Once again I shall reference constructing your own vision statement and the idea that the presenter is your silent partner. The key to understanding that the presenter is your silent partner is that every presenter in every market is different; that both the artist and the presenter possess compatible and comparable missions and that income streams are consistent with both of their missions. In a lecture at the Jazz Congress in January of 2018 the famed artist, composer, and producer Maria Schneider declared that she had become less and less a live entertainer and more and more a “mobile merchandise mart.” Selling your products at venues is a profitable income stream and making your product available to an ever-increasing audience requires hard work. I shall now discuss brand development. Brand development is audience development and you must get the presenter involved in your brand by offering to provide on-air interviews (both radio and television), volunteer for public radio, provide fundraising giveaways, act as an educator by offering to provide free clinics, provide a summer camp master class, volunteering at academic institutions, develop a publicity list, and cross-promote your audience with other like-minded musicians and promoters. The end result will be to allow your existing audience to be your most vocal musical advocates. Wynton Marsalis did not become the iconic face of jazz today overnight without enlisting all of the above references, becoming his own brand ambassador, and empowering his audiences to become his strongest career advocate.
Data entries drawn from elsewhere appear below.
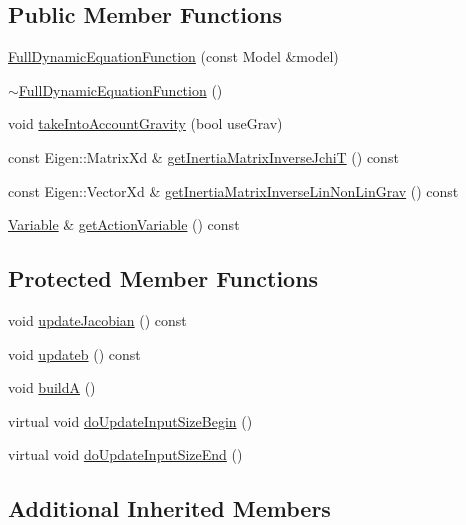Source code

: \subsection*{Public Member Functions}
\begin{DoxyCompactItemize}
\item 
\hyperlink{group__constraint_ga778bffa6d85a494b3ee0c499400573a6}{Full\+Dynamic\+Equation\+Function} (const Model \&model)
\item 
\hyperlink{group__constraint_gab3c2d35bef3c4d8733b7ab0e9ff48bfc}{$\sim$\+Full\+Dynamic\+Equation\+Function} ()
\item 
void \hyperlink{group__constraint_ga673fd9a47a249d84ce527011a06417aa}{take\+Into\+Account\+Gravity} (bool use\+Grav)
\item 
const Eigen\+::\+Matrix\+Xd \& \hyperlink{group__constraint_gaf2529ade8eb0c03afaaed34a4e82e144}{get\+Inertia\+Matrix\+Inverse\+JchiT} () const
\item 
const Eigen\+::\+Vector\+Xd \& \hyperlink{group__constraint_ga6d0c4ebdceec4ea4569266155ca41172}{get\+Inertia\+Matrix\+Inverse\+Lin\+Non\+Lin\+Grav} () const
\item 
\hyperlink{classocra_1_1Variable}{Variable} \& \hyperlink{group__constraint_gaa3c3057ca6a00bf88c372d0c467bed67}{get\+Action\+Variable} () const
\end{DoxyCompactItemize}
\subsection*{Protected Member Functions}
\begin{DoxyCompactItemize}
\item 
void \hyperlink{group__constraint_ga5b4ea2e9706cd848923c835e2df0eff5}{update\+Jacobian} () const
\item 
void \hyperlink{group__constraint_gafab74164b55cd66d2b132915774b59f0}{updateb} () const
\item 
void \hyperlink{group__constraint_ga19d9bbe4f78b4c396930388a70b8cd4b}{buildA} ()
\item 
virtual void \hyperlink{group__constraint_gadbdce52af8ba057e93ea923db5a3ce04}{do\+Update\+Input\+Size\+Begin} ()
\item 
virtual void \hyperlink{group__constraint_ga8c14a0ff3f87c32d030a3a1753b7a77e}{do\+Update\+Input\+Size\+End} ()
\end{DoxyCompactItemize}
\subsection*{Additional Inherited Members}


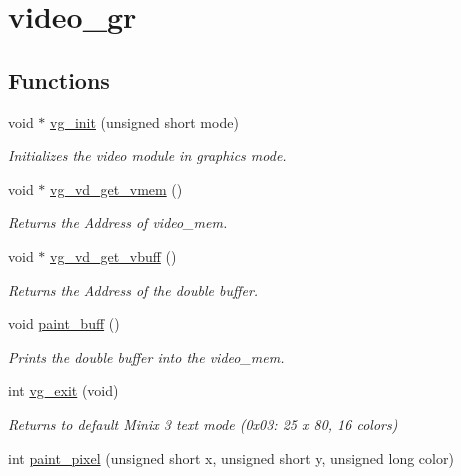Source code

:\hypertarget{group__video__gr}{}\section{video\+\_\+gr}
\label{group__video__gr}
\subsection*{Functions}
\begin{DoxyCompactItemize}
\item 
void $\ast$ \hyperlink{group__video__gr_gacef21667c79365d57a084bed994c2189}{vg\+\_\+init} (unsigned short mode)
\begin{DoxyCompactList}\small\item\em Initializes the video module in graphics mode. \end{DoxyCompactList}\item 
void $\ast$ \hyperlink{group__video__gr_ga5ad1cc85a8dce3ce1a7d3e90e6ff88d3}{vg\+\_\+vd\+\_\+get\+\_\+vmem} ()
\begin{DoxyCompactList}\small\item\em Returns the Address of video\+\_\+mem. \end{DoxyCompactList}\item 
void $\ast$ \hyperlink{group__video__gr_ga3a176fda764c03218b5c20797f8b255e}{vg\+\_\+vd\+\_\+get\+\_\+vbuff} ()
\begin{DoxyCompactList}\small\item\em Returns the Address of the double buffer. \end{DoxyCompactList}\item 
void \hyperlink{group__video__gr_gab42788264b43ce014d787544fc12fdc6}{paint\+\_\+buff} ()
\begin{DoxyCompactList}\small\item\em Prints the double buffer into the video\+\_\+mem. \end{DoxyCompactList}\item 
int \hyperlink{group__video__gr_ga42f593e6656f1a978315aff02b1bcebf}{vg\+\_\+exit} (void)
\begin{DoxyCompactList}\small\item\em Returns to default Minix 3 text mode (0x03\+: 25 x 80, 16 colors) \end{DoxyCompactList}\item 
int \hyperlink{group__video__gr_gad194f7c3fabb1d2d981014ca7df5831f}{paint\+\_\+pixel} (unsigned short x, unsigned short y, unsigned long color)

\end{DoxyCompactItemize}
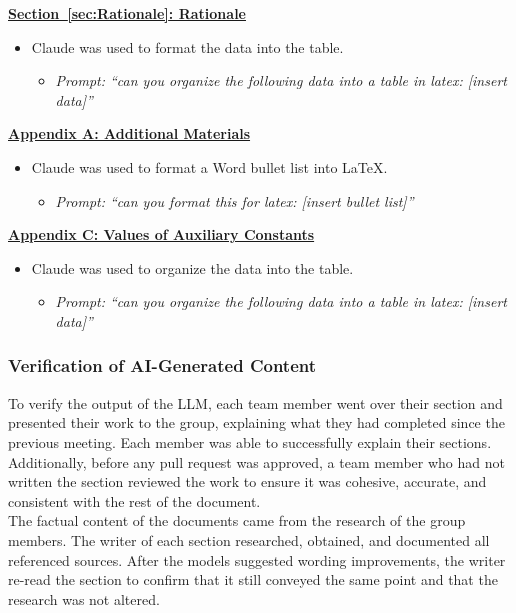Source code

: \documentclass[12pt]{article}
\begin{document}
\textbf{\hyperref[sec:Rationale]{Section~\ref*{sec:Rationale}: Rationale}}
\begin{itemize}
  \item Claude was used to format the data into the table.
  \begin{itemize}
    \item \textit{Prompt: ``can you organize the following data into a table in latex: [insert data]''}
  \end{itemize}
\end{itemize}

\textbf{\hyperref[sec:AppendixA]{Appendix A: Additional Materials}}
\begin{itemize}
  \item Claude was used to format a Word bullet list into \LaTeX{}.
  \begin{itemize}
    \item \textit{Prompt: ``can you format this for latex: [insert bullet list]''}
  \end{itemize}
\end{itemize}

\textbf{\hyperref[sec:AppendixC]{Appendix C: Values of Auxiliary Constants}}
\begin{itemize}
  \item Claude was used to organize the data into the table.
  \begin{itemize}
    \item \textit{Prompt: ``can you organize the following data into a table in latex: [insert data]''}
  \end{itemize}
\end{itemize}

\subsubsection{Verification of AI-Generated Content}

To verify the output of the LLM, each team member went over their section and presented their work to the group, explaining what they had completed since the previous meeting. 
Each member was able to successfully explain their sections. 
Additionally, before any pull request was approved, a team member who had not written the section reviewed the work to ensure it was cohesive, accurate, and consistent with the rest of the document.\\

The factual content of the documents came from the research of the group members. The writer of each section researched, obtained, and documented all referenced sources. 
After the models suggested wording improvements, the writer re-read the section to confirm that it still conveyed the same point and that the research was not altered.
\end{document}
Which brings me to my final branding points in developing new jazz audiences. The individual’s ability to determine one’s own self-worth or value in any given music market is key. If you have followed me this far it is essential to understand the importance of performing and recording to as many people as possible. You must – and I cannot emphasize this enough – interact with your audience both before and after any performance, if possible. Furthermore, reach out to local jazz print and radio journalists and invite them to attend an upcoming performance in exchange for a review. After your performance, reach back out to the venue talent buyer for feedback. Ask these talent buyers how you can improve your performance and what you can do to increase audience attendance and revenue in the future. Most musicians and most presenters negotiate an artist contract that contains a back-end percentage clause to incentivize the artist to increase audience attendance. If you are always willing to accept the face value of the guarantee you will grow complacent and never achieve new audiences. These steps will help to determine your own price-point on a market-by-market basis and will include researching your own individual past performance history. Lastly networking is a key to your final success. As a compulsive marketer I have joined countless professional associations from the local Chamber of Commerce to the local Board of Trade to the Jazz Education Network. I never cease to build the Blues Alley brand, expand our product offerings, increase our income streams, and be a tireless advocate for artists and so should you. Good luck and good gigs.

Harry Schnipper is the owner/operator of Blues Alley Jazz in Washington, D.C. Blues Alley Jazz is America’s oldest continuously operating jazz supper club. In addition to acting as owner, Schnipper is the executive director of its non-profit nightclub namesake. He is personally responsible for the oversight of series, concerts, festivals, and nightly performances. Blues Alley Jazz produces, promotes, or presents performances at least once a day, every day of the year.